SUPPLIED ENTRIES:
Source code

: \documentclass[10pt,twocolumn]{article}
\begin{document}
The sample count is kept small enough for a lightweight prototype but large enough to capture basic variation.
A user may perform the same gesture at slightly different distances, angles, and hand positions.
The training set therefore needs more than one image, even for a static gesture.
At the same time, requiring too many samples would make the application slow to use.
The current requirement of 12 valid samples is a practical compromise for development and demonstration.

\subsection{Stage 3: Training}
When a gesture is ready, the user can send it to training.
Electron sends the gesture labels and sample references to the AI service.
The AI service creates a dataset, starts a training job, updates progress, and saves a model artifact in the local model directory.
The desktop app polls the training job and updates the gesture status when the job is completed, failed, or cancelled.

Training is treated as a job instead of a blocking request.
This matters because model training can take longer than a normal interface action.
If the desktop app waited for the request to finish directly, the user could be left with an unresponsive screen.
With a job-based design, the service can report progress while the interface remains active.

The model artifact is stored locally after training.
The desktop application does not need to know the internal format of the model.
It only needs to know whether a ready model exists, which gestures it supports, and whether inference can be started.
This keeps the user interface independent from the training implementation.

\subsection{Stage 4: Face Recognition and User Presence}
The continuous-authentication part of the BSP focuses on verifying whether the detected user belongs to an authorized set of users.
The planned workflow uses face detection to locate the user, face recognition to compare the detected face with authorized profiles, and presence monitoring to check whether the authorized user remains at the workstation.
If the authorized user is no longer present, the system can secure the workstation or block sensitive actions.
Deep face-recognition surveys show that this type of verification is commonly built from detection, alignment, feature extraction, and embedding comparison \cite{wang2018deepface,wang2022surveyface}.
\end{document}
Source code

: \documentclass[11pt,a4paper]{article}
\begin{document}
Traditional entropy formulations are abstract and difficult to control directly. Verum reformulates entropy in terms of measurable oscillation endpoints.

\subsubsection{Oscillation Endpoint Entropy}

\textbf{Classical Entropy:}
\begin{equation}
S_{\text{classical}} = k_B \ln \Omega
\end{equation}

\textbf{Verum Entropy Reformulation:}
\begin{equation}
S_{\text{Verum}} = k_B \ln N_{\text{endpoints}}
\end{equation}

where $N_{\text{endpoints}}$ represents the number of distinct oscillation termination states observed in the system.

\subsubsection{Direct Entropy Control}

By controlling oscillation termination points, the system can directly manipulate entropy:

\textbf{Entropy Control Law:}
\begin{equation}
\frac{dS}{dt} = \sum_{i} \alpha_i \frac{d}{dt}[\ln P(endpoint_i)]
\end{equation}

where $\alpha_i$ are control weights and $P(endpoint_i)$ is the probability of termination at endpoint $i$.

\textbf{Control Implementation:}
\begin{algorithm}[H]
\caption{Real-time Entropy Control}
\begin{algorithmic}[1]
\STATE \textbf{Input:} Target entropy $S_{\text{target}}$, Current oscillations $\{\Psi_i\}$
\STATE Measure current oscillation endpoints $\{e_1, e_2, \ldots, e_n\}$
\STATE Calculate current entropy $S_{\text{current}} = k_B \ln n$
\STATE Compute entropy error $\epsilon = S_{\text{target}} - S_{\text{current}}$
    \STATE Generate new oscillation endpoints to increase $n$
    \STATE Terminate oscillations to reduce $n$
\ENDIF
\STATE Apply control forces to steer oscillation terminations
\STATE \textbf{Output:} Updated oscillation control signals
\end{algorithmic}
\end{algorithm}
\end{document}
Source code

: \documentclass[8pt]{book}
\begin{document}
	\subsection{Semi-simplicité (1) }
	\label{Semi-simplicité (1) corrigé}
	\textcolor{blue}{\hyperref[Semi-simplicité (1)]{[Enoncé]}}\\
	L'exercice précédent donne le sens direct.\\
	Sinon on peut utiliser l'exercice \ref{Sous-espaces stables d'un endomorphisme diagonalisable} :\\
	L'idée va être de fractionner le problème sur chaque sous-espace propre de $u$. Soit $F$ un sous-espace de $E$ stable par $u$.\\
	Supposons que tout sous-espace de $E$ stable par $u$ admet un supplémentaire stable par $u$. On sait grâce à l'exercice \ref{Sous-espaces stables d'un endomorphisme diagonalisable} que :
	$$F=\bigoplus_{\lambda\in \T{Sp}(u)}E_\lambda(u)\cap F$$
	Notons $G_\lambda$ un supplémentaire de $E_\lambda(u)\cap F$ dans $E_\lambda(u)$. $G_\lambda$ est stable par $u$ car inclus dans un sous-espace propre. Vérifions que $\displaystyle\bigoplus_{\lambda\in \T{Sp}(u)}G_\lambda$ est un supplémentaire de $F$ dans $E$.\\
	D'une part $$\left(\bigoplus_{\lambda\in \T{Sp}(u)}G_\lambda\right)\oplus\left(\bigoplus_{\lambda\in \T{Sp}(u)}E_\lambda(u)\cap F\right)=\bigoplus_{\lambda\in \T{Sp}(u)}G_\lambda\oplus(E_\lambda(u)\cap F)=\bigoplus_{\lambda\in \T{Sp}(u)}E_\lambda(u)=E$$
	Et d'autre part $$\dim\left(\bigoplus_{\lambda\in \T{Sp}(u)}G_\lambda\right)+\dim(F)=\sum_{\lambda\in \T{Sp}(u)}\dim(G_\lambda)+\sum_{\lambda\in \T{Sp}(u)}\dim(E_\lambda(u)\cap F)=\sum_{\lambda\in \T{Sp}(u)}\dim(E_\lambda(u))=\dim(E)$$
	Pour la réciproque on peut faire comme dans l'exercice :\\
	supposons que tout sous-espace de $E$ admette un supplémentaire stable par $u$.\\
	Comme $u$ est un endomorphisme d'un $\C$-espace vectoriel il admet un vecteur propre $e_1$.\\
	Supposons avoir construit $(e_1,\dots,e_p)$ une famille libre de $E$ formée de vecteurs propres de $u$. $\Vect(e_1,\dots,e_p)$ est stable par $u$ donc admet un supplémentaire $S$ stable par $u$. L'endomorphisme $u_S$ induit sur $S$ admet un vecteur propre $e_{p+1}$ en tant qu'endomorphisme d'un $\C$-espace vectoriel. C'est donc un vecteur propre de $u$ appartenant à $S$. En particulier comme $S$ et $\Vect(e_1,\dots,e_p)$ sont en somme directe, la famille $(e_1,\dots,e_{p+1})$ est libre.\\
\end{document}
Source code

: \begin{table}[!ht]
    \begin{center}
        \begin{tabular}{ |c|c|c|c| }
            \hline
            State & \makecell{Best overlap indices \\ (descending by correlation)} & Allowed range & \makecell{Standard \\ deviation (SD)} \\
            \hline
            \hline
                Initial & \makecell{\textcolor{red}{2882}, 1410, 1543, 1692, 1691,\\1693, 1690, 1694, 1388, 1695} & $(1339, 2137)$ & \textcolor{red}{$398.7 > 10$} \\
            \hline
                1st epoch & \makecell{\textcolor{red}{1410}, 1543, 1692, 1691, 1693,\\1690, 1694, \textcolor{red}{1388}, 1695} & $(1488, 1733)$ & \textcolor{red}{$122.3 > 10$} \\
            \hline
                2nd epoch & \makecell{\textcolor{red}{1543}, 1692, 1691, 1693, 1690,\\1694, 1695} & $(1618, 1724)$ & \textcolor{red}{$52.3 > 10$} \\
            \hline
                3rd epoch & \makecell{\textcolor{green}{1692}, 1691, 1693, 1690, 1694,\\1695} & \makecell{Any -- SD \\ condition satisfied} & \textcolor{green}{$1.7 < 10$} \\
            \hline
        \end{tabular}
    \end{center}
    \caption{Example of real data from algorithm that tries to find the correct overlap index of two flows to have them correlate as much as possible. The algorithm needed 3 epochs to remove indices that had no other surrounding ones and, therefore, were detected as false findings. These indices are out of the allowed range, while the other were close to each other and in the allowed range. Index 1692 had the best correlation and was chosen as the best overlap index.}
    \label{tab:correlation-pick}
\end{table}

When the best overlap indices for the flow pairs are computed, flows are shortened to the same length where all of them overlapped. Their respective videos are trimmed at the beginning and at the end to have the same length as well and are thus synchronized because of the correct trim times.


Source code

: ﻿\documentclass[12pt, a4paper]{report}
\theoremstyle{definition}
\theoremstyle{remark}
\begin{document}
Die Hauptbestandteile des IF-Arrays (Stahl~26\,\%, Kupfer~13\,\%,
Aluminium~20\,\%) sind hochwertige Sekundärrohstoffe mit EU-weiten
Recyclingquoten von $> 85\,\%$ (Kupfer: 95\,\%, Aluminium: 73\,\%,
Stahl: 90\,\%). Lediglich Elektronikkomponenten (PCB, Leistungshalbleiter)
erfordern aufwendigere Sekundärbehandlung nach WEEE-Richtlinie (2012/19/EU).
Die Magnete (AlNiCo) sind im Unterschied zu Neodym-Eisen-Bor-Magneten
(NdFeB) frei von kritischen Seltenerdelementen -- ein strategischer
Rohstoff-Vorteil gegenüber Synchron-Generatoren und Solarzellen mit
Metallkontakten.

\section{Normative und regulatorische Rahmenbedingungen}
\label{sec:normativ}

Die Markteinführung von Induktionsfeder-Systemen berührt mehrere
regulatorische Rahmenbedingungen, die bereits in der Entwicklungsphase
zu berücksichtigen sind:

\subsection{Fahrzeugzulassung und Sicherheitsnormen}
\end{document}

WORK TASK: Extract the first line above and each line after it up to and including the one with "Training is treated", please, exactly and with nothing else.

SOLUTION:
Source code

: \documentclass[10pt,twocolumn]{article}
\begin{document}
The sample count is kept small enough for a lightweight prototype but large enough to capture basic variation.
A user may perform the same gesture at slightly different distances, angles, and hand positions.
The training set therefore needs more than one image, even for a static gesture.
At the same time, requiring too many samples would make the application slow to use.
The current requirement of 12 valid samples is a practical compromise for development and demonstration.

\subsection{Stage 3: Training}
When a gesture is ready, the user can send it to training.
Electron sends the gesture labels and sample references to the AI service.
The AI service creates a dataset, starts a training job, updates progress, and saves a model artifact in the local model directory.
The desktop app polls the training job and updates the gesture status when the job is completed, failed, or cancelled.

Training is treated as a job instead of a blocking request.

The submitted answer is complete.